Les produits cosmétiques contiennent de nombreux composés chimiques, dont des phénols, phtalates et éthers de glycol. Utilisés comme conservateurs, fixateurs ou agents antibactériens, ils sont suspectés d’effets perturbateurs endocriniens et délétères pour la santé. Les femmes, qui déclarent en utiliser en moyenne deux fois plus que les hommes1,2, sont particulièrement concernées. Des risques ont également été identifiés pour le développement fœtal lors de l’exposition maternelle pendant la grossesse3,4.
Une étude française a donc été conduite afin d’évaluer si un changement de la routine cosmétique pouvait réduire l’exposition aux perturbations endocriniens des femmes en âge de procréer, et de quantifier les bénéfices potentiels pour les enfants exposés in utero.
Une intervention de cinq jours a été menée auprès de 103 femmes âgées de 18 à 30 ans (âge médian = 24 ans), à Grenoble. Pendant deux jours de phase pré-interventionnelle, les participantes employaient leurs produits habituels, puis, pendant cinq jours, elles en ont réduit leur usage ou ont utilisé des produits alternatifs fournis dans le cadre de l’étude (savon, shampoing, déodorant, dentifrice, crème solaire, baume à lèvres, huile de jojoba, gel hydroalcoolique). Ces derniers ont été sélectionnés selon des critères stricts : absence des composés à risque et de parfum et commercialisation en France.

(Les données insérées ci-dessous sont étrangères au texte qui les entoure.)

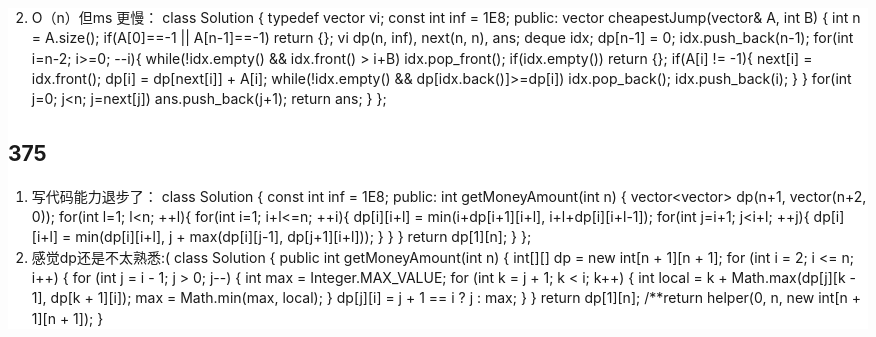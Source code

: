 2. O（n）但ms 更慢：
    class Solution {
        typedef vector<int> vi;
        const int inf = 1E8;
    public:
        vector<int> cheapestJump(vector<int>& A, int B) {
            int n = A.size();
            if(A[0]==-1 || A[n-1]==-1) return {};
            vi dp(n, inf), next(n, n), ans;
            deque<int> idx;
            dp[n-1] = 0;
            idx.push_back(n-1);
            for(int i=n-2; i>=0; --i){
                while(!idx.empty() && idx.front() > i+B) idx.pop_front();
                if(idx.empty()) return {};
                if(A[i] != -1){
                    next[i] = idx.front();
                    dp[i] = dp[next[i]] + A[i];
                    while(!idx.empty() && dp[idx.back()]>=dp[i]) idx.pop_back();
                    idx.push_back(i);
                }
            }
            for(int j=0; j<n; j=next[j]) ans.push_back(j+1);
            return ans;
        }
    };
## **375**
1. 写代码能力退步了：
    class Solution {
        const int inf = 1E8;
    public:
        int getMoneyAmount(int n) {
            vector<vector<int>> dp(n+1, vector<int>(n+2, 0));
            for(int l=1; l<n; ++l){
                for(int i=1; i+l<=n; ++i){
                    dp[i][i+l] = min(i+dp[i+1][i+l], i+l+dp[i][i+l-1]);
                    for(int j=i+1; j<i+l; ++j){
                        dp[i][i+l] = min(dp[i][i+l], j + max(dp[i][j-1], dp[j+1][i+l]));
                    }
                }
            }
            return dp[1][n];
        }
    };
2. 感觉dp还是不太熟悉:(
    class Solution {
        public int getMoneyAmount(int n) {
            int[][] dp = new int[n + 1][n + 1];
            for (int i = 2; i <= n; i++) {
                for (int j = i - 1; j > 0; j--) {
                    int max = Integer.MAX_VALUE;
                    for (int k = j + 1; k < i; k++) {
                        int local = k + Math.max(dp[j][k - 1], dp[k + 1][i]);
                        max = Math.min(max, local);
                    }
                    dp[j][i] = j + 1 == i ? j : max;
                }
            }
            return dp[1][n];
            /**return helper(0, n, new int[n + 1][n + 1]);
        }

Les participantes ont enregistré leur utilisation via une application mobile dédiée, développée spécifiquement pour l’étude. Les concentrations urinaires des composés d’intérêt ont été mesurées sur des échantillons prélevés sur 24 h, avant et après l’intervention. Elles ont été corrigées en fonction du degré de dilution de l’urine, ce qui a permis de comparer les échantillons indépendamment de l’hydratation des participantes. Pendant l’intervention, le nombre médian de produits cosmétiques utilisés quotidiennement est passé de douze à sept (dont 94 % fournis par l’étude, témoignant d’une bonne observance).

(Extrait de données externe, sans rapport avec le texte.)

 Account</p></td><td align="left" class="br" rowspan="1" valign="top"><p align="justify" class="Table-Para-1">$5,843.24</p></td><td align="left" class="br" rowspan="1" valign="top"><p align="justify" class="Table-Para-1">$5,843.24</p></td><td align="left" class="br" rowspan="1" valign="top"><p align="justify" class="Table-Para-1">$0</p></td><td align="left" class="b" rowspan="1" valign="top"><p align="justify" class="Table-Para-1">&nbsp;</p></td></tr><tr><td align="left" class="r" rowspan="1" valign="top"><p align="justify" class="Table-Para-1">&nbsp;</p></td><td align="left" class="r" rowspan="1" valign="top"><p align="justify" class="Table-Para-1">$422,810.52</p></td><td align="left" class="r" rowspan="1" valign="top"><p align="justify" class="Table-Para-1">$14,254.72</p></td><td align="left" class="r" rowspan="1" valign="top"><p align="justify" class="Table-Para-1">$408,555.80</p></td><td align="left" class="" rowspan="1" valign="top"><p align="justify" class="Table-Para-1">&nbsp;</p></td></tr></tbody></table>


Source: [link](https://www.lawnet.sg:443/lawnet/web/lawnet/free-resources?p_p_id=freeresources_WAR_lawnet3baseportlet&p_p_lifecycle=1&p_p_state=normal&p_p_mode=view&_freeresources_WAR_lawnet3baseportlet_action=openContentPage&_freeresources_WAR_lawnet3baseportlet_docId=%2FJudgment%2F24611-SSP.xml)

Les résultats, parus en avril 2026 dans Environment International5, révèlent qu’après seulement cinq jours, les concentrations urinaires de plusieurs substances chimiques avaient significativement diminué. Les réductions les plus marquées concernaient l’acide phénoxyacétique (- 64 %), suivi du bisphénol A (- 39 %), du méthylparabène (- 30 %) et du monoéthylphtalate (- 22 %). La fréquence de détection du propylparabène avait également baissé. Toutefois, plusieurs de ces composés restaient détectables dans les urines après l’intervention.
D’après l’évaluation de l’impact sanitaire menée par les auteurs, si la réduction de l’exposition au bisphénol A observée était appliquée à l’ensemble des femmes enceintes en France, cela permettrait d’éviter 4,0 % des cas d’asthme chez les enfants exposés in utero, 4,4 % des cas de sifflements (« wheezing ») et une perte moyenne de 0,44 point de QI.
Malgré certaines limites méthodologiques, notamment l’absence d’un groupe contrôle indépendant, ces résultats suggèrent que la réduction des cosmétiques, ou leur remplacement par des alternatives contenant moins de substances préoccupantes, peut permettre de diminuer rapidement et significativement l’exposition à certains perturbateurs endocriniens. Ces données soulignent l’importance de ces produits comme source d’exposition modifiable, avec des bénéfices sanitaires potentiels majeurs pour les enfants à naître.
2. Ficheux AS, Wesolek N, Chevillotte G, et al. Consumption of cosmetic products by the French population. First part: Frequency data. Food Chem Toxicol 2015;78:159-69.
3. Béranger R, Garlantézec R, Le Maner-Idrissi G, et al. Prenatal exposure to glycol ethers and neurocognitive abilities in 6-year-old children: The PELAGIE cohort study. Environ Health Perspect 2017;125(4):684-90.
4. Tillaut H, Garlantézec R, Warembourg C, et al. Prenatal exposure to glycol ethers and visual contrast sensitivity in 6-year-old children in the PELAGIE mother-child cohort. Int J Hyg Environ Health 2021;231:113635.
5. Jovanovic N, Bright F, Thomsen C, et al. Levers to decrease exposure to harmful chemicals: The case of personal care products and cosmetics. Environ Int 2026;211:110243.